Drifting signifiers of sounds and shapes attach to words and attach to meanings. There is a gap between one person’s schema of meaning and another’s. Inside this gap, weird fiction nestles down and wrestles with confusion. In the case of Desirina Boskovitch’s novella about alien conquest of the earth, that gap is explored directly with the rememory of language, image, self.
In the future, aliens arrived, of some sort, and conquered this earth completely and suddenly. Harvesters rolled across the ground, like fax machines that destroy the original copy. Inside the towering home of the senders of these harvesters, children are kept alive and experimented upon by unknown, unknowable masters. It’s a bleak text, indeed, and the close perspective inside the narrator, Lolo, makes it even bleaker. She has been taken apart and put back together so many times she struggles to hold onto her sense of self. Along with her close friend, Gor, she struggles to remember what it is she has lost, even as indifferent alien forces prod and poke and challenge her in ways that make no sense to the victims of these experiments.
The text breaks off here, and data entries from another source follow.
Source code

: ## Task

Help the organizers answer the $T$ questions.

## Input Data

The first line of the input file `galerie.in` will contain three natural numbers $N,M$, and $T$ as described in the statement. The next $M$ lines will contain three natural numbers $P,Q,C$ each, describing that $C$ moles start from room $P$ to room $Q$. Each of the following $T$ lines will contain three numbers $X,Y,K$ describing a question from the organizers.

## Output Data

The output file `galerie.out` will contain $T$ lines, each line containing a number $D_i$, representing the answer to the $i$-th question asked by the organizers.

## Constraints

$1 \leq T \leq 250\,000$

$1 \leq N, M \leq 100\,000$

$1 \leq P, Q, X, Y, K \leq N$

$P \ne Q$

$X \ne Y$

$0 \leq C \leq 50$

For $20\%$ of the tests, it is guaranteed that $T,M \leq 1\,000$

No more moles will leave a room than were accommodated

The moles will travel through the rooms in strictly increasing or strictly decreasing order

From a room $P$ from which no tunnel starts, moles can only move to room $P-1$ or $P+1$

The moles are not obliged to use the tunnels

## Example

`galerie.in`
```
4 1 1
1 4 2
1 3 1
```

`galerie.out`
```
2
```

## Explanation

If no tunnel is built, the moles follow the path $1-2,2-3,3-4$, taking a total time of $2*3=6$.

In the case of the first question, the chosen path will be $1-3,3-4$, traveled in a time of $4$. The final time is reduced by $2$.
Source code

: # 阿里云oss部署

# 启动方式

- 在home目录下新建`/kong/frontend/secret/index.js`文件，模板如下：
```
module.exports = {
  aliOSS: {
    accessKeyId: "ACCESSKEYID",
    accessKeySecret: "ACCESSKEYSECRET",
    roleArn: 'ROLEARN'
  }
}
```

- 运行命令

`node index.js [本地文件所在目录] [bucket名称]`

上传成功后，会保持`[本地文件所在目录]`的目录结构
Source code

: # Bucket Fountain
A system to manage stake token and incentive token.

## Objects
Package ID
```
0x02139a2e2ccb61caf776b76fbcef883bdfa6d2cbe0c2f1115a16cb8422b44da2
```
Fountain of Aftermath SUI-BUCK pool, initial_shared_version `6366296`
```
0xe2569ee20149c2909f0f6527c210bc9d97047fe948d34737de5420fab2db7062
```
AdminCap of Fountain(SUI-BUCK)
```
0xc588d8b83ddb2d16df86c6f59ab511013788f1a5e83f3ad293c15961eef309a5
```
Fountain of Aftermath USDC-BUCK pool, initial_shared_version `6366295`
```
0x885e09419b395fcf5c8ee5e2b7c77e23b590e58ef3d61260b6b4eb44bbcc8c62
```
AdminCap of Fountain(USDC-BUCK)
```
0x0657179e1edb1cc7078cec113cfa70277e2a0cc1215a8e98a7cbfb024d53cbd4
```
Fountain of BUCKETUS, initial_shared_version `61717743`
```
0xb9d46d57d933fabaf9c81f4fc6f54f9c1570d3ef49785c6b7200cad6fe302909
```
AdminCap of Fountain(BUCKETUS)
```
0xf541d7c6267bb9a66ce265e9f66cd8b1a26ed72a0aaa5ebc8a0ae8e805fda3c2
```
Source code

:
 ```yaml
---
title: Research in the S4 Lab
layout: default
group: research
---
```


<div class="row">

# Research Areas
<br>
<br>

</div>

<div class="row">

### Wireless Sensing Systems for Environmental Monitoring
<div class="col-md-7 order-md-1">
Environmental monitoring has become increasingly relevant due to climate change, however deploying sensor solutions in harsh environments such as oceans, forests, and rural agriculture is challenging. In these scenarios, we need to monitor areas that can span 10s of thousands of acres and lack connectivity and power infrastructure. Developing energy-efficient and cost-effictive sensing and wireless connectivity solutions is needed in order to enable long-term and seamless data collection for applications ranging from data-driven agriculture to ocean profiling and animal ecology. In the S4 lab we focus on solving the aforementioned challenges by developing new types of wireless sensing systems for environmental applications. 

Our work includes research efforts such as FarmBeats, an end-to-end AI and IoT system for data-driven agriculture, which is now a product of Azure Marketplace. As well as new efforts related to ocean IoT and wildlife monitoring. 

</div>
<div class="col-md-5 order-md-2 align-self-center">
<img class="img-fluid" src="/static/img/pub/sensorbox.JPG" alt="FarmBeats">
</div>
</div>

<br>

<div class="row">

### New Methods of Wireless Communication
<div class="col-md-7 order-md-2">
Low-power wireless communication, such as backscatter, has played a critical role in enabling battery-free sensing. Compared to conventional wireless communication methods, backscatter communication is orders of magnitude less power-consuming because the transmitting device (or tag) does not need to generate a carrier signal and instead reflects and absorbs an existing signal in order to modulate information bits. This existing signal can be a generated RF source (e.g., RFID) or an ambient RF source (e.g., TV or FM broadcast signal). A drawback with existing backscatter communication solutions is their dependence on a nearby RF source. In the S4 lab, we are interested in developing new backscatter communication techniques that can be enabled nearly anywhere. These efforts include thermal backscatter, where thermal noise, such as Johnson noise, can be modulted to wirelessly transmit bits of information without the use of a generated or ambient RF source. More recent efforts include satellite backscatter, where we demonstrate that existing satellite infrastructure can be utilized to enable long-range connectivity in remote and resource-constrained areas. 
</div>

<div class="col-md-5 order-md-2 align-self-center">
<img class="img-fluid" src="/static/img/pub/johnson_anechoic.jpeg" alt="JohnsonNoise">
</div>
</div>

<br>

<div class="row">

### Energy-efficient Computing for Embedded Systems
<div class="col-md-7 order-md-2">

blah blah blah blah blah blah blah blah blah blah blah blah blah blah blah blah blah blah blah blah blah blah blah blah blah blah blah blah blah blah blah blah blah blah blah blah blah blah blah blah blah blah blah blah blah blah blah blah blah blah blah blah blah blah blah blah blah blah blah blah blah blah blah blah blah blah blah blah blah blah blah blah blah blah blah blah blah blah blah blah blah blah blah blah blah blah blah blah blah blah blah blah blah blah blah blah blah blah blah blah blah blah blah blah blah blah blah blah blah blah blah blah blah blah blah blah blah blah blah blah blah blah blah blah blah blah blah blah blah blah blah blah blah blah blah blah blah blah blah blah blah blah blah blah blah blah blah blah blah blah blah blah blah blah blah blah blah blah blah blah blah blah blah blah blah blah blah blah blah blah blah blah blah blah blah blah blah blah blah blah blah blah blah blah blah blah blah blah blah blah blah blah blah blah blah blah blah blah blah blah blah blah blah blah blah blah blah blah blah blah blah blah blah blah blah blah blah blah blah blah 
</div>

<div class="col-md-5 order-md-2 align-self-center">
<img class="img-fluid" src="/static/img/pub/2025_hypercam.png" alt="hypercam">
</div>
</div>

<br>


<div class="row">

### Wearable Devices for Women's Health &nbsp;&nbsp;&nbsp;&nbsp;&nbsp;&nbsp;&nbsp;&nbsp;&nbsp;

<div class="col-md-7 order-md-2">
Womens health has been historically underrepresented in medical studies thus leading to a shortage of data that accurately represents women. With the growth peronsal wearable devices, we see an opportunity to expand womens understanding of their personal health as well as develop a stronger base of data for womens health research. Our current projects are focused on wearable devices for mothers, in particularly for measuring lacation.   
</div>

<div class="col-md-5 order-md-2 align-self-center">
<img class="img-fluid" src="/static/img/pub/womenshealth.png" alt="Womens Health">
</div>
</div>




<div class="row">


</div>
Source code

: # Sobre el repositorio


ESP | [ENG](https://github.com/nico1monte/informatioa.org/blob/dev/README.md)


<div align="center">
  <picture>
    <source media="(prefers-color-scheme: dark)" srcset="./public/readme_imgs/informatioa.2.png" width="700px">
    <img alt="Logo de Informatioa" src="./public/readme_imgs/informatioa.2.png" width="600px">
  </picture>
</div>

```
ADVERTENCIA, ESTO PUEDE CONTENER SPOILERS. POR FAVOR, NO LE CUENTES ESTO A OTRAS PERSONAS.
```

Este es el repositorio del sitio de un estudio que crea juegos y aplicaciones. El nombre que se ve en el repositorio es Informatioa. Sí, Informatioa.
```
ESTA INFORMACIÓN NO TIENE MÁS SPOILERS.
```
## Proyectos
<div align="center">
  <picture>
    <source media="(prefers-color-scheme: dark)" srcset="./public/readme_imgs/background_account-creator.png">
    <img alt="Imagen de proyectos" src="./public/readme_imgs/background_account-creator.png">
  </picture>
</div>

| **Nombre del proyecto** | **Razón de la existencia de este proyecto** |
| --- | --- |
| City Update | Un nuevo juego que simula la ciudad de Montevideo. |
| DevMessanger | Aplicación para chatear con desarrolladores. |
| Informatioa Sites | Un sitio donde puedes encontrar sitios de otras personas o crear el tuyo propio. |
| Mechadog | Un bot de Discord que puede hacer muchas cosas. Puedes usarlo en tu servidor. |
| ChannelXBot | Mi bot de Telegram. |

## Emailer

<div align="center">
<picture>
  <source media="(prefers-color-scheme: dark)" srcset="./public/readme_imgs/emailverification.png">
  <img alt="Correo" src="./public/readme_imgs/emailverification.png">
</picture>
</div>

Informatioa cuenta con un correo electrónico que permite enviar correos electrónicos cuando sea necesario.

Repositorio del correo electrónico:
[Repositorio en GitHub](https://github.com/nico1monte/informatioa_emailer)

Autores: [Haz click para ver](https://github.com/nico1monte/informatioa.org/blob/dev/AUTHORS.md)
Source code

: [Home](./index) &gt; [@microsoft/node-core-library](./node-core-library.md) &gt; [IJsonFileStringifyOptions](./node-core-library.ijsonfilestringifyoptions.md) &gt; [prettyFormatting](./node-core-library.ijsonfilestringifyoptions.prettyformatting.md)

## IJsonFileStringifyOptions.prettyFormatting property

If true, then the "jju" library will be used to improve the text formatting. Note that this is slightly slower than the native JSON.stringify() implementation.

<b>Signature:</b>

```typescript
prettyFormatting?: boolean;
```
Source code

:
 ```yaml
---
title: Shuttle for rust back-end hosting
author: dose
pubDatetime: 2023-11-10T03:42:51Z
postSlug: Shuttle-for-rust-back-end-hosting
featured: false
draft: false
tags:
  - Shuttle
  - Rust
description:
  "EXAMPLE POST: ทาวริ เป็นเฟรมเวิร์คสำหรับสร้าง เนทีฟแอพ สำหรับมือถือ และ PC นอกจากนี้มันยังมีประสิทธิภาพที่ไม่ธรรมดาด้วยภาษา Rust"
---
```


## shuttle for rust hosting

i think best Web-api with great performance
She searches for her sister, Tess. The first place she has to search is her own mind. Because to find a sister, first she must remember a sister. Then, she can find her sister in the alien construct that contains them all.
One way of approaching this text is to see it from the side of the “Caretakers” or “Harvesters” or “Voice” that form a kind of symbiotic being that controls and manipulates the children inside the living/pseudo-living structure that imprisons them. To us, who see things from the side of the children, it is a horrifying nightmare of imprisonment and torture. But, to the alien entity that performs this task, it seems to be a form of mercy, but one so alien to our concept of it that we see it as a horror story. The aliens, however, in their worldview, are helping us. They have a reason to be doing what they are doing, even if it is impossible for us to understand it. The text challenges us to think about that encounter with the unknowable, that landscape of consciousness so alien to our own that we cannot even view it as an animal. The presence that permeates the labyrinth and controls the children is a monster because we do not share it’s perspective.
It echoes, as well, rapture narratives, and challenges us to see the motivations of an all-powerful deity from the lens of the monstrous, where ideas about what a god or gods may want or desire from us has very little to do with what we want or desire from them.
I recommend this book highly to fans of New Weird Fiction, particularly readers of Michael Cisco, who will find familiar themes of language confusion and the grotesque.